NAMAS

Who Is NAMAS? The French Jazz Trio You Need to Know
NAMAS is a French jazz trio from Rennes, Brittany, consisting of pianist and keyboardist Gaël Bourgeault, upright bassist Léo Debroise, and drummer Victor Dubois. They are among the most distinctive voices in contemporary French jazz — a trio that takes acoustic instruments and pushes them into electronic and hip-hop territory without losing any of the depth, warmth, or spontaneity that makes jazz vital.
In the four years since their formation in 2021, NAMAS have released two albums, won the Golden Jazz Trophy twice, been selected as finalists for the Rezzo Jazz à Vienne 2026 (the most important emerging artist competition in French jazz), performed at venues across France and Belgium, and been reviewed with genuine enthusiasm by the international jazz press. They are building one of the most distinctive sounds on the French scene right now — and not many people outside France know them yet.

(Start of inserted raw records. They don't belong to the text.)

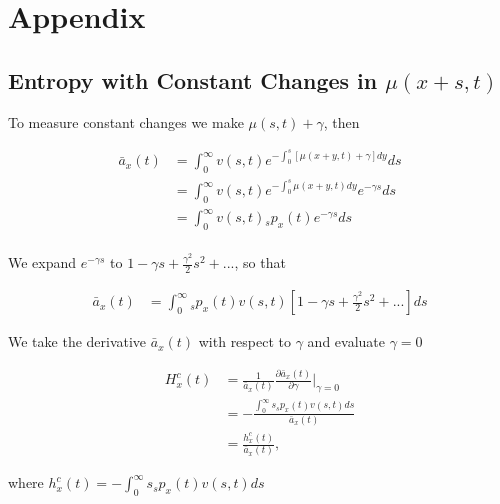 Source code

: \documentclass[12pt]{article}
\begin{document}
{

\newpage


\FloatBarrier
\newpage
\appendix
\section{Appendix}


\subsection{Entropy with Constant Changes in $\mu(x+s,t)$}\label{sec:EntropyConst}

To measure constant changes we make $\mu(s,t)+\gamma$, then

\begin{equation}\label{eq:EntropyConst1}
\begin{split}
\bar{a}_{x}(t) &= \int_0^\infty{v}(s,t) e^{-\int_{0}^{s} [\mu(x+y,t)+\gamma]dy}ds \\
&= \int_0^\infty {v}(s,t)e^{-\int_{0}^{s} \mu(x+y,t)dy} e^{-\gamma s}ds \\
&= \int_0^\infty {v}(s,t){}_sp_x(t) e^{-\gamma s}ds \\
\end{split}
\end{equation}

We expand $e^{-\gamma s}$ to $1-\gamma s+\frac{\gamma^2}{2} s^{2} +...$, so that


\begin{equation}\label{eq:EntropyConst2}
\begin{split}
\bar{a}_{x}(t) &= \int_0^\infty {}_sp_x(t) {v}(s,t)[1-\gamma s+\frac{\gamma^2}{2} s^{2} +...]ds
\end{split}
\end{equation}

We take the derivative $\bar{a}_{x}(t)$ with respect to $\gamma$ and evaluate $\gamma=0$


\begin{equation}\label{eq:EntropyConst3}
\begin{split}
{H}^{c}_x(t)&=\frac{1}{\bar{a}_x(t)}\frac{\partial \bar{a}_x(t)}{\partial \gamma} \bigg\rvert_{\gamma=0}\\
&= -\frac{\int_0^\infty s {}_sp_x(t) {v}(s,t)ds}{\bar{a}_x(t)} \\
&= \frac{{h}^{c}_x(t)}{\bar{a}_x(t)},
\end{split}
\end{equation}

where ${h}^{c}_x(t)=-\int_0^\infty s {}_sp_x(t) {v}(s,t)ds$



}
\end{document}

Not jazz as you know it. Jazz as it could be. NAMAS treat acoustic instruments as if they were electronic: the piano reverberates like a synthesizer, the upright bass pulses like a bass guitar, the drums breathe with hip-hop cadence. The result is unmistakably jazz in its spontaneity and conversation between instruments — and unmistakably contemporary in its rhythmic language and sonic ambition.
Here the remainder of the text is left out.